At the end of last year, I made the prediction that we'll see substantially more mergers and acquisitions on the open source front this year. Researchers at the 451 Group have also made that prediction, and provided some good data to back it up. When I wrote about the topic, I concentrated mainly on the low market capitalizations for public open source companies and how the valuations make them acquisition targets. Now, there are signs appearing that at least one of the big, public open source companies may in fact go on the acquisition hunt itself.

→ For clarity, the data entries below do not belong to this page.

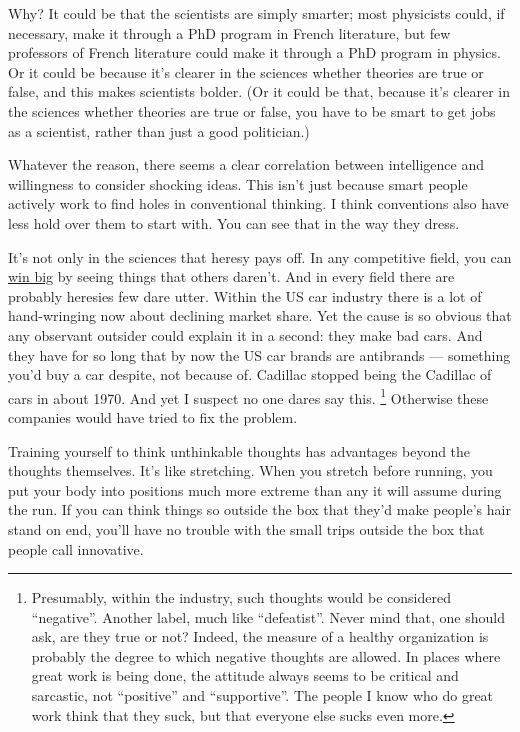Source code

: Why? It could be that the scientists are simply smarter; most physicists
could, if necessary, make it through a PhD program in French literature,
but few professors of French literature could make it through a PhD
program in physics. Or it could be because it's clearer in the sciences
whether theories are true or false, and this makes scientists bolder.
(Or it could be that, because it's clearer in the sciences whether
theories are true or false, you have to be smart to get jobs as a
scientist, rather than just a good politician.)

Whatever the reason, there seems a clear correlation between
intelligence and willingness to consider shocking ideas. This isn't just
because smart people actively work to find holes in conventional
thinking. I think conventions also have less hold over them to start
with. You can see that in the way they dress.

It's not only in the sciences that heresy pays off. In any competitive
field, you can \href{avg.html}{win big} by seeing things that others
daren't. And in every field there are probably heresies few dare utter.
Within the US car industry there is a lot of hand-wringing now about
declining market share. Yet the cause is so obvious that any observant
outsider could explain it in a second: they make bad cars. And they have
for so long that by now the US car brands are antibrands --- something
you'd buy a car despite, not because of. Cadillac stopped being the
Cadillac of cars in about 1970. And yet I suspect no one dares say this.
\footnote{Presumably, within the industry, such thoughts would be
considered ``negative''. Another label, much like ``defeatist''. Never
mind that, one should ask, are they true or not? Indeed, the measure of
a healthy organization is probably the degree to which negative thoughts
are allowed. In places where great work is being done, the attitude
always seems to be critical and sarcastic, not ``positive'' and
``supportive''. The people I know who do great work think that they
suck, but that everyone else sucks even more.} Otherwise these companies would have tried to fix the problem.

Training yourself to think unthinkable thoughts has advantages beyond
the thoughts themselves. It's like stretching. When you stretch before
running, you put your body into positions much more extreme than any it
will assume during the run. If you can think things so outside the box
that they'd make people's hair stand on end, you'll have no trouble with
the small trips outside the box that people call innovative.

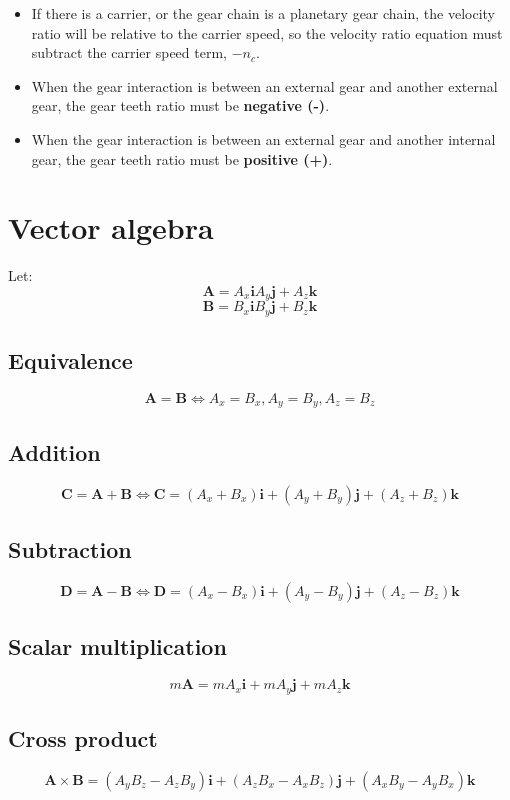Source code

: \documentclass[11pt]{article}
\begin{document}
\begin{itemize}
\item If there is a carrier, or the gear chain is a planetary gear chain, the velocity ratio will be relative to the carrier speed, so the velocity ratio equation must subtract the carrier speed term, \(- n_c\).
\item When the gear interaction is between an external gear and another external gear, the gear teeth ratio must be \textbf{negative (-)}.
\item When the gear interaction is between an external gear and another internal gear, the gear teeth ratio must be \textbf{positive (+)}.
\end{itemize}

 \newpage
\section{Vector algebra}
\label{sec:org33b6696}
Let:
\[\boldsymbol{A} = A_x \boldsymbol{i} A_y \boldsymbol{j} + A_z \boldsymbol{k}\]
\[\boldsymbol{B} = B_x \boldsymbol{i} B_y \boldsymbol{j} + B_z \boldsymbol{k}\]
\subsection{Equivalence}
\label{sec:org7bd0be7}
\[\boldsymbol{A} = \boldsymbol{B} \Leftrightarrow A_x = B_x, A_y = B_y, A_z = B_z\]
\subsection{Addition}
\label{sec:orga506492}
\[\boldsymbol{C} = \boldsymbol{A} + \boldsymbol{B} \Leftrightarrow \boldsymbol{C} = (A_x + B_x) \boldsymbol{i} + (A_y + B_y) \boldsymbol{j} + (A_z + B_z) \boldsymbol{k}\]
\subsection{Subtraction}
\label{sec:org453d20a}
\[\boldsymbol{D} = \boldsymbol{A} - \boldsymbol{B} \Leftrightarrow \boldsymbol{D} = (A_x - B_x) \boldsymbol{i} + (A_y - B_y) \boldsymbol{j} + (A_z - B_z) \boldsymbol{k}\]
\subsection{Scalar multiplication}
\label{sec:org7ef2e71}
\[m \boldsymbol{A} = mA_x \boldsymbol{i} + mA_y \boldsymbol{j} + mA_z \boldsymbol{k}\]
\subsection{Cross product}
\label{sec:org4c4dc6c}
\[\boldsymbol{A} \times \boldsymbol{B} = (A_y B_z - A_z B_y) \boldsymbol{i} + (A_z B_x - A_x B_z) \boldsymbol{j} + (A_x B_y - A_y B_x) \boldsymbol{k}\]
\end{document}
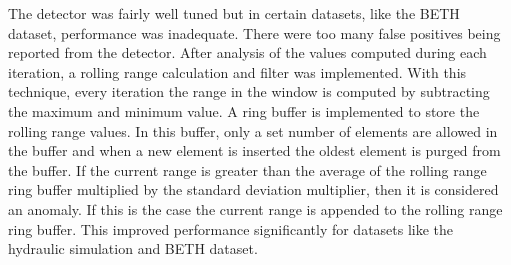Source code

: The detector was fairly well tuned but in certain datasets, like the BETH dataset, performance was inadequate. There were too many false positives being reported from the detector. After analysis of the values computed during each iteration, %
a rolling range calculation and filter was implemented. With this technique, every iteration the range in the window is computed by subtracting the maximum and minimum value. A ring buffer is implemented to store the rolling range values. In this buffer, only a set number of elements are allowed in the buffer and when a new element is inserted the oldest element is purged from the buffer. If the current range is greater than the average of the rolling range ring buffer multiplied by the standard deviation multiplier, then it is considered an anomaly. If this is the case the current range is appended to the rolling range ring buffer. This improved performance significantly for datasets like the hydraulic simulation and BETH dataset.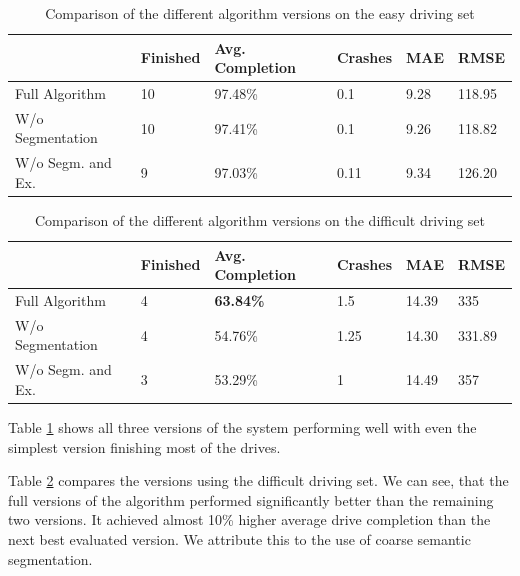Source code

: \documentclass{ctuthesis/ctuthesis}
\begin{document}
\begin{table}[]
\tabcolsep=0.11cm
\begin{tabular}{l|lllll}
\hline
                                       & Finished & Avg. Completion  & Crashes & MAE  & RMSE   \\ \hline
Full Algorithm                         & 10       & 97.48\% & 0.1     & 9.28 & 118.95 \\
W/o Segmentation                    & 10       & 97.41\%          & 0.1     & 9.26 & 118.82 \\
W/o Segm. and Ex. & 9        & 97.03\%          & 0.11    & 9.34 & 126.20 \\ \hline
\end{tabular}
\caption{Comparison of the different algorithm versions on the easy driving set}\label{t:easy_drives}
\end{table}


\begin{table}[]
\tabcolsep=0.11cm
\begin{tabular}{l|lllll}
\hline
                                       & Finished & Avg. Completion & Crashes & MAE   & RMSE   \\ \hline
Full Algorithm                         & 4               & \textbf{63.84\%}         & 1.5     & 14.39 & 335    \\
W/o Segmentation                   & 4               & 54.76\%                  & 1.25    & 14.30 & 331.89 \\
W/o Segm. and Ex. & 3               & 53.29\%                  & 1       & 14.49 & 357    \\ \hline
\end{tabular}
\caption{Comparison of the different algorithm versions on the difficult driving set}\label{t:difficult_drives}
\end{table}

Table \ref{t:easy_drives} shows all three versions of the system performing well with even the simplest version finishing most of the drives. \par
Table \ref{t:difficult_drives} compares the versions using the difficult driving set. We can see, that the full versions of the algorithm performed significantly better than the remaining two versions. It achieved almost 10\% higher average drive completion than the next best evaluated version. We attribute this to the use of coarse semantic segmentation. \par
\end{document}
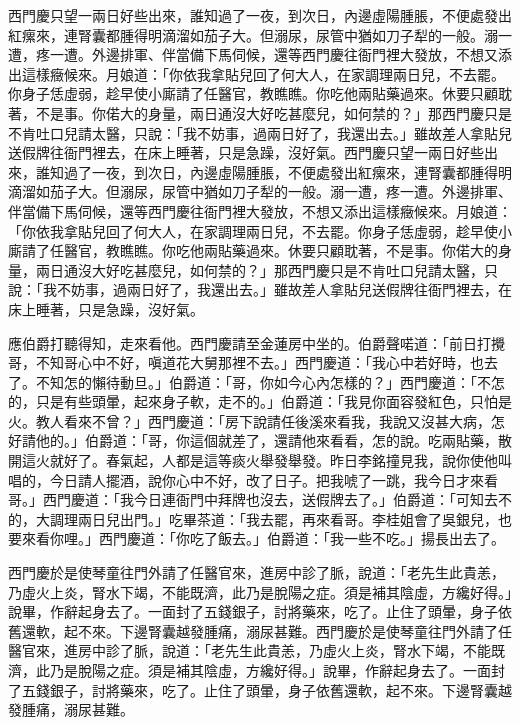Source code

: 西門慶只望一兩日好些出來，誰知過了一夜，到次日，內邊虛陽腫脹，不便處發出紅瘰來，連腎囊都腫得明滴溜如茄子大。但溺尿，尿管中猶如刀子犁的一般。溺一遭，疼一遭。外邊排軍、伴當備下馬伺候，還等西門慶往衙門裡大發放，不想又添出這樣癥候來。月娘道：「你依我拿貼兒回了何大人，在家調理兩日兒，不去罷。你身子恁虛弱，趁早使小廝請了任醫官，教瞧瞧。你吃他兩貼藥過來。休要只顧耽著，不是事。你偌大的身量，兩日通沒大好吃甚麼兒，如何禁的？」那西門慶只是不肯吐口兒請太醫，只說：「我不妨事，過兩日好了，我還出去。」雖故差人拿貼兒送假牌往衙門裡去，在床上睡著，只是急躁，沒好氣。西門慶只望一兩日好些出來，誰知過了一夜，到次日，內邊虛陽腫脹，不便處發出紅瘰來，連腎囊都腫得明滴溜如茄子大。但溺尿，尿管中猶如刀子犁的一般。溺一遭，疼一遭。外邊排軍、伴當備下馬伺候，還等西門慶往衙門裡大發放，不想又添出這樣癥候來。月娘道：「你依我拿貼兒回了何大人，在家調理兩日兒，不去罷。你身子恁虛弱，趁早使小廝請了任醫官，教瞧瞧。你吃他兩貼藥過來。休要只顧耽著，不是事。你偌大的身量，兩日通沒大好吃甚麼兒，如何禁的？」那西門慶只是不肯吐口兒請太醫，只說：「我不妨事，過兩日好了，我還出去。」雖故差人拿貼兒送假牌往衙門裡去，在床上睡著，只是急躁，沒好氣。

應伯爵打聽得知，走來看他。西門慶請至金蓮房中坐的。伯爵聲喏道：「前日打攪哥，不知哥心中不好，嗔道花大舅那裡不去。」西門慶道：「我心中若好時，也去了。不知怎的懶待動旦。」伯爵道：「哥，你如今心內怎樣的？」西門慶道：「不怎的，只是有些頭暈，起來身子軟，走不的。」伯爵道：「我見你面容發紅色，只怕是火。教人看來不曾？」西門慶道：「房下說請任後溪來看我，我說又沒甚大病，怎好請他的。」伯爵道：「哥，你這個就差了，還請他來看看，怎的說。吃兩貼藥，散開這火就好了。春氣起，人都是這等痰火舉發舉發。昨日李銘撞見我，說你使他叫唱的，今日請人擺酒，說你心中不好，改了日子。把我唬了一跳，我今日才來看哥。」西門慶道：「我今日連衙門中拜牌也沒去，送假牌去了。」伯爵道：「可知去不的，大調理兩日兒出門。」吃畢茶道：「我去罷，再來看哥。李桂姐會了吳銀兒，也要來看你哩。」西門慶道：「你吃了飯去。」伯爵道：「我一些不吃。」揚長出去了。

西門慶於是使琴童往門外請了任醫官來，進房中診了脈，說道：「老先生此貴恙，乃虛火上炎，腎水下竭，不能既濟，此乃是脫陽之症。須是補其陰虛，方纔好得。」說畢，作辭起身去了。一面封了五錢銀子，討將藥來，吃了。止住了頭暈，身子依舊還軟，起不來。下邊腎囊越發腫痛，溺尿甚難。西門慶於是使琴童往門外請了任醫官來，進房中診了脈，說道：「老先生此貴恙，乃虛火上炎，腎水下竭，不能既濟，此乃是脫陽之症。須是補其陰虛，方纔好得。」說畢，作辭起身去了。一面封了五錢銀子，討將藥來，吃了。止住了頭暈，身子依舊還軟，起不來。下邊腎囊越發腫痛，溺尿甚難。

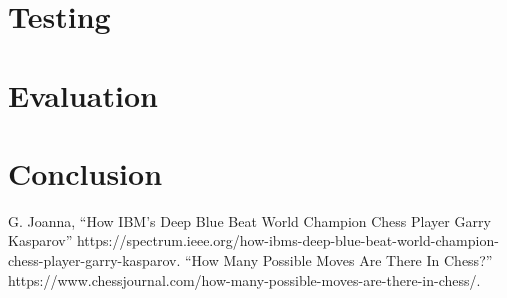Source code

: \documentclass[conference]{IEEEtran}
\begin{document}
\section{Testing}
\vspace{10pt}

\section{Evaluation}
\vspace{10pt}

\section{Conclusion}
\vspace{10pt}

\begin{thebibliography}{00}
 G. Joanna, ``How IBM’s Deep Blue Beat World Champion Chess Player Garry Kasparov'' https://spectrum.ieee.org/how-ibms-deep-blue-beat-world-champion-chess-player-garry-kasparov.
 ``How Many Possible Moves Are There In Chess?'' https://www.chessjournal.com/how-many-possible-moves-are-there-in-chess/.
\end{thebibliography}
\vspace{12pt}
\end{document}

As PCWorld reports, Novell's president and CEO Ron Hovsepian confirmed in India today that Novell is looking for acquisitions to fill out its product line.
Speaking in Bangalore (where Novell has a development center), Hovsepian told reporters that Novell is looking to acquire open source software as well as software for data centers and identity management. The news comes on the heels of Novell's move to lay off a few of its employees (fewer than 100, out of 4,100 employees).
Novell has about $1.1 billion in cash, and Red Hat and Sun--the other two large, public open source companies also have cash in excess of $1 billion each. It's a good time to be a buyer for companies that can afford it, and Novell is coming off a couple of sensible acquisitions. In October it signed an agreement to acquire Managed Objects, which makes data center technologies. Given Hovsepian's comments today, data centers are clearly a point of focus at Novell.
Novell isn't the only public open source company looking at acquisitions. In January, Sun Microsystems announced that it acquired Q-Layer, a cloud computing company. Look for more strategic moves from these companies throughout this year, in spite of what the naysayers are circulating. These companies' share prices may be in the basement, but they still have substantial cash reserves during an economic downturn that favors open source adoption.